For the last three-and-a-bit months I have been on the road across most of central Europe and latin America, covering more than 20,000 miles by plane, train, bus, coach, taxi and foot. The few times that boredom kicked in or exhaustion caught up with me were the times when the travelling stopped, when after a few nights the next day became just another in the same place. The urge to move on, push forward, to keep reaching the next destination successfully was impossible to avoid and it kept me going when the trip seemed to stretch too far into the forseeable future. It kept it fresh and the anticipation fuelled the adrenaline, overcoming the odds even more so.

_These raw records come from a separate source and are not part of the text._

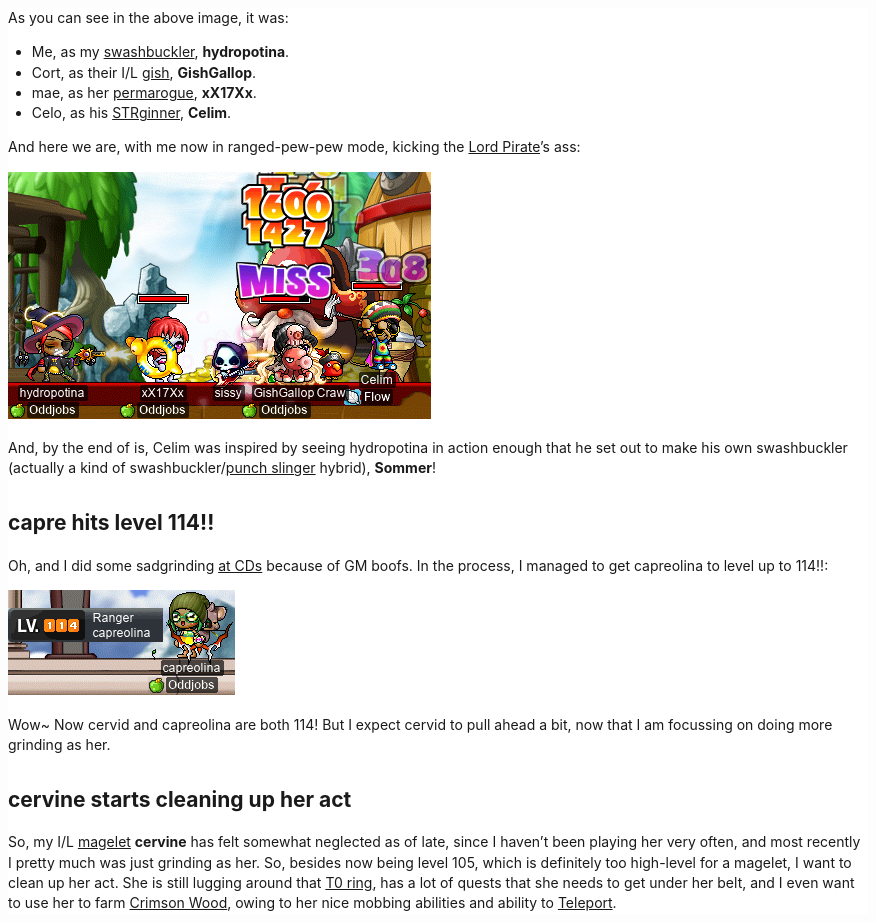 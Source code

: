 As you can see in the above image, it was:

- Me, as my [swashbuckler](https://oddjobs.codeberg.page/odd-jobs.html#swashbuckler), **hydropotina**.
- Cort, as their I/L [gish](https://oddjobs.codeberg.page/odd-jobs.html#gish), **GishGallop**.
- mae, as her [permarogue](https://oddjobs.codeberg.page/odd-jobs.html#permarogue), **xX17Xx**.
- Celo, as his [STRginner](https://oddjobs.codeberg.page/odd-jobs.html#permabeginner), **Celim**.

And here we are, with me now in ranged-pew-pew mode, kicking the [Lord Pirate](https://maplelegends.com/lib/monster?id=9300119)’s ass:

![PPQ gang vs. Lord Pirate](ppq-gang-vs-lord-pirate.png "PPQ gang vs. Lord Pirate")

And, by the end of is, Celim was inspired by seeing hydropotina in action enough that he set out to make his own swashbuckler (actually a kind of swashbuckler/[punch slinger](https://oddjobs.codeberg.page/odd-jobs.html#punch-slinger) hybrid), **Sommer**!

## capre hits level 114!!

Oh, and I did some sadgrinding [at CDs](https://maplelegends.com/lib/map?id=742010203) because of GM boofs. In the process, I managed to get capreolina to level up to 114!!:

![capre hits 114~!](capre-114.png "capre hits 114~!")

Wow~ Now cervid and capreolina are both 114! But I expect cervid to pull ahead a bit, now that I am focussing on doing more grinding as her.

## cervine starts cleaning up her act

So, my I/L [magelet](https://oddjobs.codeberg.page/odd-jobs.html#luk-mage) **cervine** has felt somewhat neglected as of late, since I haven’t been playing her very often, and most recently I pretty much was just grinding as her. So, besides now being level 105, which is definitely too high-level for a magelet, I want to clean up her act. She is still lugging around that [T0 ring](https://maplelegends.com/lib/equip?id=01119002), has a lot of quests that she needs to get under her belt, and I even want to use her to farm [Crimson Wood](https://maplelegends.com/lib/etc?id=4032004), owing to her nice mobbing abilities and ability to [Teleport](https://maplelegends.com/lib/skill?id=2201002).

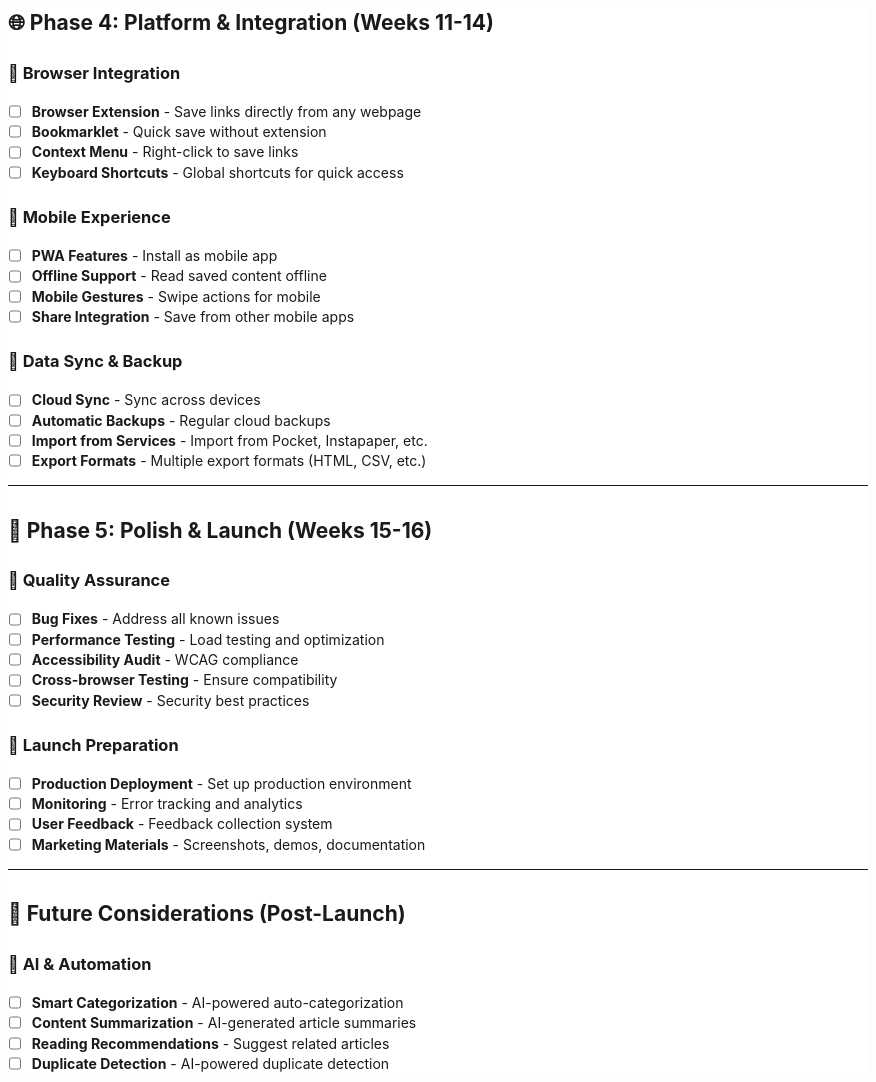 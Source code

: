
## 🌐 Phase 4: Platform & Integration (Weeks 11-14)

### 🔌 **Browser Integration**

- [ ] **Browser Extension** - Save links directly from any webpage
- [ ] **Bookmarklet** - Quick save without extension
- [ ] **Context Menu** - Right-click to save links
- [ ] **Keyboard Shortcuts** - Global shortcuts for quick access

### 📱 **Mobile Experience**

- [ ] **PWA Features** - Install as mobile app
- [ ] **Offline Support** - Read saved content offline
- [ ] **Mobile Gestures** - Swipe actions for mobile
- [ ] **Share Integration** - Save from other mobile apps

### 🔄 **Data Sync & Backup**

- [ ] **Cloud Sync** - Sync across devices
- [ ] **Automatic Backups** - Regular cloud backups
- [ ] **Import from Services** - Import from Pocket, Instapaper, etc.
- [ ] **Export Formats** - Multiple export formats (HTML, CSV, etc.)

---

## 🎯 Phase 5: Polish & Launch (Weeks 15-16)

### 🐛 **Quality Assurance**

- [ ] **Bug Fixes** - Address all known issues
- [ ] **Performance Testing** - Load testing and optimization
- [ ] **Accessibility Audit** - WCAG compliance
- [ ] **Cross-browser Testing** - Ensure compatibility
- [ ] **Security Review** - Security best practices

### 🚀 **Launch Preparation**

- [ ] **Production Deployment** - Set up production environment
- [ ] **Monitoring** - Error tracking and analytics
- [ ] **User Feedback** - Feedback collection system
- [ ] **Marketing Materials** - Screenshots, demos, documentation

---

## 🔮 Future Considerations (Post-Launch)

### 🤖 **AI & Automation**

- [ ] **Smart Categorization** - AI-powered auto-categorization
- [ ] **Content Summarization** - AI-generated article summaries
- [ ] **Reading Recommendations** - Suggest related articles
- [ ] **Duplicate Detection** - AI-powered duplicate detection
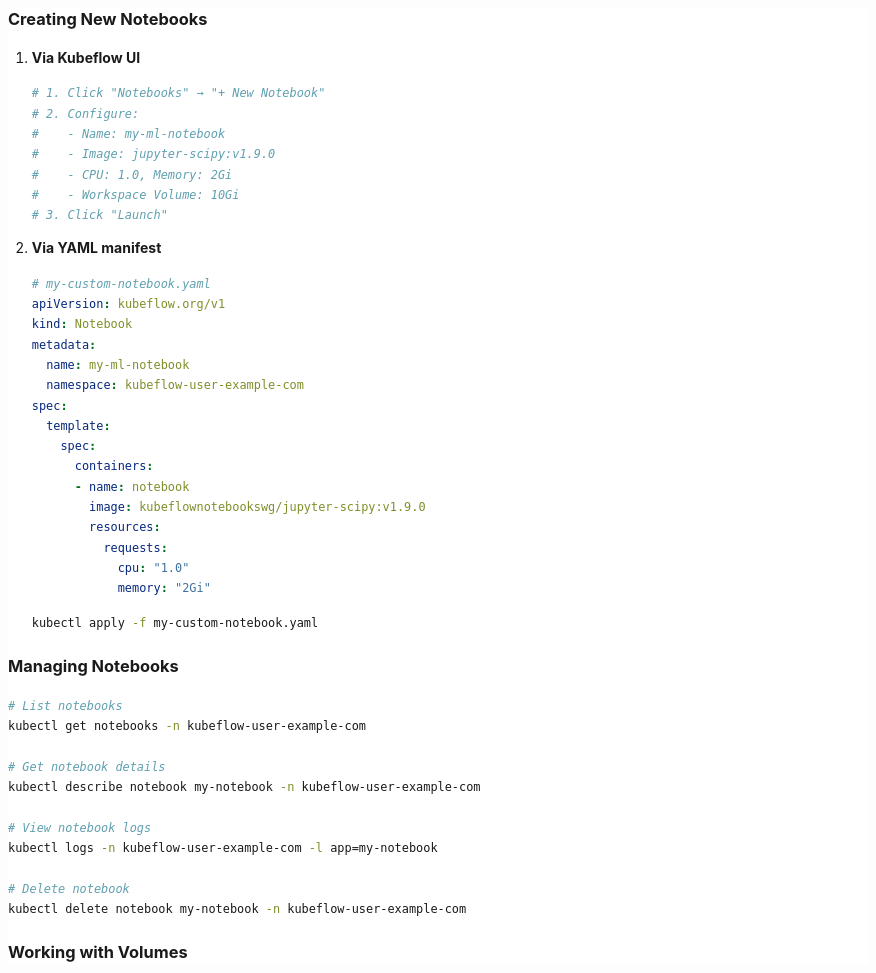 ### Creating New Notebooks

1. **Via Kubeflow UI**
   ```bash
   # 1. Click "Notebooks" → "+ New Notebook"
   # 2. Configure:
   #    - Name: my-ml-notebook
   #    - Image: jupyter-scipy:v1.9.0
   #    - CPU: 1.0, Memory: 2Gi
   #    - Workspace Volume: 10Gi
   # 3. Click "Launch"
   ```

2. **Via YAML manifest**
   ```yaml
   # my-custom-notebook.yaml
   apiVersion: kubeflow.org/v1
   kind: Notebook
   metadata:
     name: my-ml-notebook
     namespace: kubeflow-user-example-com
   spec:
     template:
       spec:
         containers:
         - name: notebook
           image: kubeflownotebookswg/jupyter-scipy:v1.9.0
           resources:
             requests:
               cpu: "1.0"
               memory: "2Gi"
   ```
   
   ```bash
   kubectl apply -f my-custom-notebook.yaml
   ```

### Managing Notebooks

```bash
# List notebooks
kubectl get notebooks -n kubeflow-user-example-com

# Get notebook details
kubectl describe notebook my-notebook -n kubeflow-user-example-com

# View notebook logs
kubectl logs -n kubeflow-user-example-com -l app=my-notebook

# Delete notebook
kubectl delete notebook my-notebook -n kubeflow-user-example-com
```

### Working with Volumes
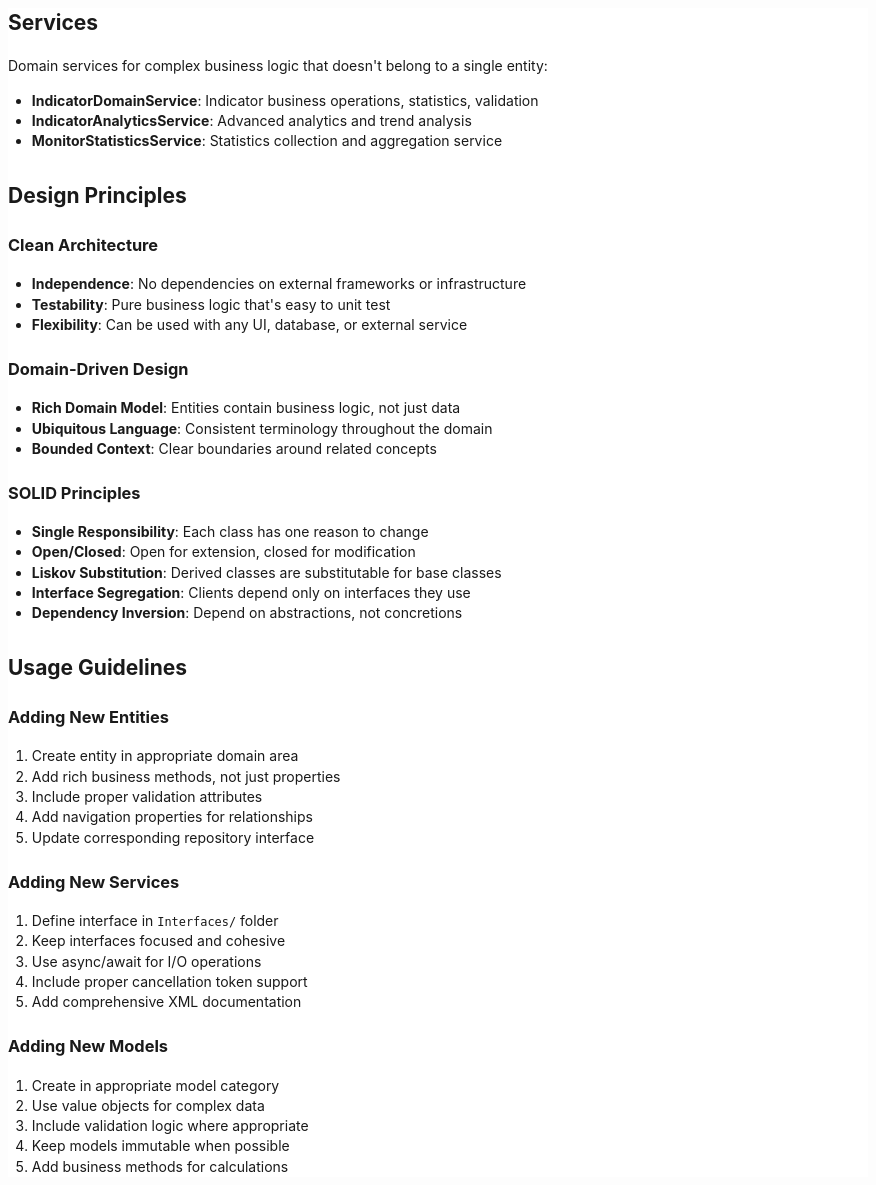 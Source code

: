 ## Services

Domain services for complex business logic that doesn't belong to a single entity:

- **IndicatorDomainService**: Indicator business operations, statistics, validation
- **IndicatorAnalyticsService**: Advanced analytics and trend analysis
- **MonitorStatisticsService**: Statistics collection and aggregation service

## Design Principles

### Clean Architecture
- **Independence**: No dependencies on external frameworks or infrastructure
- **Testability**: Pure business logic that's easy to unit test
- **Flexibility**: Can be used with any UI, database, or external service

### Domain-Driven Design
- **Rich Domain Model**: Entities contain business logic, not just data
- **Ubiquitous Language**: Consistent terminology throughout the domain
- **Bounded Context**: Clear boundaries around related concepts

### SOLID Principles
- **Single Responsibility**: Each class has one reason to change
- **Open/Closed**: Open for extension, closed for modification
- **Liskov Substitution**: Derived classes are substitutable for base classes
- **Interface Segregation**: Clients depend only on interfaces they use
- **Dependency Inversion**: Depend on abstractions, not concretions

## Usage Guidelines

### Adding New Entities
1. Create entity in appropriate domain area
2. Add rich business methods, not just properties
3. Include proper validation attributes
4. Add navigation properties for relationships
5. Update corresponding repository interface

### Adding New Services
1. Define interface in `Interfaces/` folder
2. Keep interfaces focused and cohesive
3. Use async/await for I/O operations
4. Include proper cancellation token support
5. Add comprehensive XML documentation

### Adding New Models
1. Create in appropriate model category
2. Use value objects for complex data
3. Include validation logic where appropriate
4. Keep models immutable when possible
5. Add business methods for calculations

One of the nights that has stayed with me was one where all out merticulously made plans were astray, essentially a day that went completely wrong but one when the adrenaline flowed at the end and I felt alive. Overcoming the odds:

We were taking a bus from Acapulco, along the southern Mexican coast to a small surfing-town called Puerto Escondido. It was quite a long journey despite the relatively short distance, Mexican roads aren't often the smoothest, beset with crude speed bumps and random obstacles and soon the sun had disappeared beyond the horizon outside the window. Another important note about Mexican buses is that they make a lot of stops, often in places with no helpful clues as to their identity. Puerto Escondido is one of these places. About twenty minutes after we'd missed our stop, I realised we were off the radar. My guidebook was safely stowed in my bag down below and I had no idea where the bus was going. I spent a few minutes frantically searching my brain for clues, picturing a hazy representation of Mexico in my head and plotting various possible destinations that I later found out to be completely off the mark. Then I realised that the situation was now entirely out of my control, everything had gone wrong andI was just a passenger on someone else's ride, waiting to see where I'd end up.

Around 2am, many hours after Escondido, we arrived in a small town called Salina Cruz, who's description in my book merely pointed out its oil-mining capabilities and lack of tourist interest. It was 15-minutes later after hastily checking-in to a local hotel that I realised how quintessential such an experience can be to travel. It had to go wrong at some point and when it did, and I found myself still standing, it was both a huge relief and strangely exciting, altogether real. Had the town not been in the book, or had the second driver (who knew we had tickets only to Escondido) been awake to question why we'd travelled over 150 miles further than we'd paid to, it could have turned out differently. But it didn't.

Both the ups and downs that come with over three months and 35 different towns and cities make up the trip as a whole. The downs adding irreplaceable memories to an unforgettable experience, allowing me to appreciate it all the more when things go smoothly and I overcome obstacles, conquer the unknown and make it to the next place on the list. If I could go back, I still wouldn't get off that bus at Puerto Escondido that night in Mexico.